• [DATASET]:
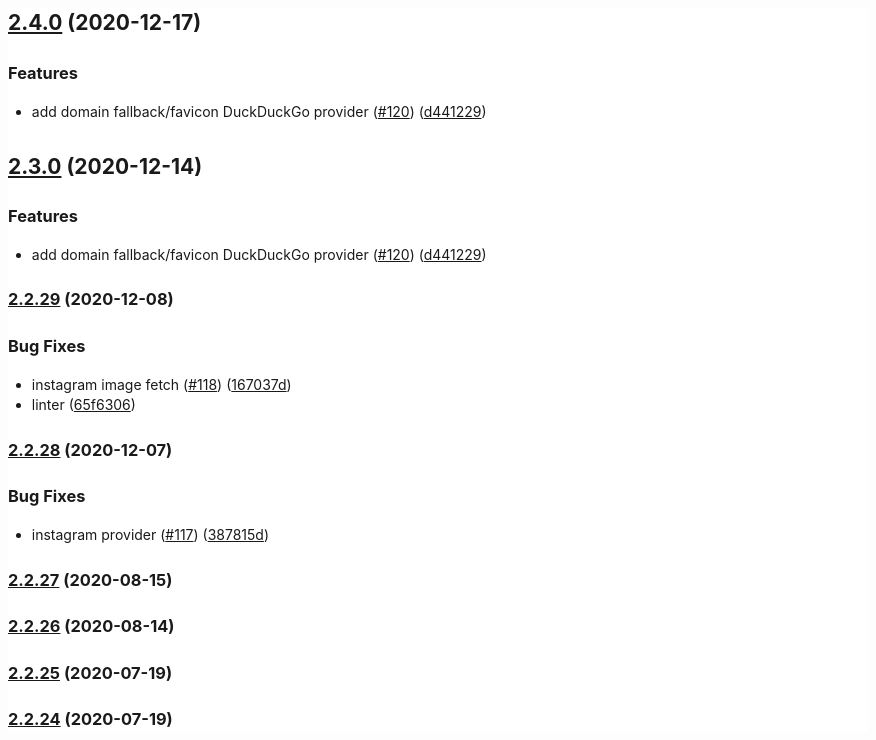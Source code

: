 ## [2.4.0](https://github.com/Kikobeats/unavatar/compare/v2.2.29...v2.4.0) (2020-12-17)


### Features

* add domain fallback/favicon DuckDuckGo provider ([#120](https://github.com/Kikobeats/unavatar/issues/120)) ([d441229](https://github.com/Kikobeats/unavatar/commit/d4412293d1d381acf36ed90e47ce8c60acfcd09a))

## [2.3.0](https://github.com/Kikobeats/unavatar/compare/v2.2.29...v2.3.0) (2020-12-14)


### Features

* add domain fallback/favicon DuckDuckGo provider ([#120](https://github.com/Kikobeats/unavatar/issues/120)) ([d441229](https://github.com/Kikobeats/unavatar/commit/d4412293d1d381acf36ed90e47ce8c60acfcd09a))

### [2.2.29](https://github.com/Kikobeats/unavatar/compare/v2.2.28...v2.2.29) (2020-12-08)


### Bug Fixes

* instagram image fetch ([#118](https://github.com/Kikobeats/unavatar/issues/118)) ([167037d](https://github.com/Kikobeats/unavatar/commit/167037d4c8d4b7f627466fb48b9a0b1a5df82f9b))
* linter ([65f6306](https://github.com/Kikobeats/unavatar/commit/65f630686695b8d72c132a02c5adb934f7c5c47c))

### [2.2.28](https://github.com/Kikobeats/unavatar/compare/v2.2.27...v2.2.28) (2020-12-07)


### Bug Fixes

* instagram provider ([#117](https://github.com/Kikobeats/unavatar/issues/117)) ([387815d](https://github.com/Kikobeats/unavatar/commit/387815d8d9e8b88ffe90bb21e155b41f33b072b7))

### [2.2.27](https://github.com/Kikobeats/unavatar/compare/v2.2.26...v2.2.27) (2020-08-15)

### [2.2.26](https://github.com/Kikobeats/unavatar/compare/v2.2.25...v2.2.26) (2020-08-14)

### [2.2.25](https://github.com/Kikobeats/unavatar/compare/v2.2.24...v2.2.25) (2020-07-19)

### [2.2.24](https://github.com/Kikobeats/unavatar/compare/v2.2.23...v2.2.24) (2020-07-19)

• [TASK ITEM]:
Every entry above, pictures excluded, needs to be duplicated exactly.

• [EXERCISE RESPONSE]:
Source code

: ## [2.4.0](https://github.com/Kikobeats/unavatar/compare/v2.2.29...v2.4.0) (2020-12-17)


### Features

* add domain fallback/favicon DuckDuckGo provider ([#120](https://github.com/Kikobeats/unavatar/issues/120)) ([d441229](https://github.com/Kikobeats/unavatar/commit/d4412293d1d381acf36ed90e47ce8c60acfcd09a))

## [2.3.0](https://github.com/Kikobeats/unavatar/compare/v2.2.29...v2.3.0) (2020-12-14)


### Features

* add domain fallback/favicon DuckDuckGo provider ([#120](https://github.com/Kikobeats/unavatar/issues/120)) ([d441229](https://github.com/Kikobeats/unavatar/commit/d4412293d1d381acf36ed90e47ce8c60acfcd09a))

### [2.2.29](https://github.com/Kikobeats/unavatar/compare/v2.2.28...v2.2.29) (2020-12-08)


### Bug Fixes

* instagram image fetch ([#118](https://github.com/Kikobeats/unavatar/issues/118)) ([167037d](https://github.com/Kikobeats/unavatar/commit/167037d4c8d4b7f627466fb48b9a0b1a5df82f9b))
* linter ([65f6306](https://github.com/Kikobeats/unavatar/commit/65f630686695b8d72c132a02c5adb934f7c5c47c))

### [2.2.28](https://github.com/Kikobeats/unavatar/compare/v2.2.27...v2.2.28) (2020-12-07)


### Bug Fixes

* instagram provider ([#117](https://github.com/Kikobeats/unavatar/issues/117)) ([387815d](https://github.com/Kikobeats/unavatar/commit/387815d8d9e8b88ffe90bb21e155b41f33b072b7))

### [2.2.27](https://github.com/Kikobeats/unavatar/compare/v2.2.26...v2.2.27) (2020-08-15)

### [2.2.26](https://github.com/Kikobeats/unavatar/compare/v2.2.25...v2.2.26) (2020-08-14)

### [2.2.25](https://github.com/Kikobeats/unavatar/compare/v2.2.24...v2.2.25) (2020-07-19)

### [2.2.24](https://github.com/Kikobeats/unavatar/compare/v2.2.23...v2.2.24) (2020-07-19)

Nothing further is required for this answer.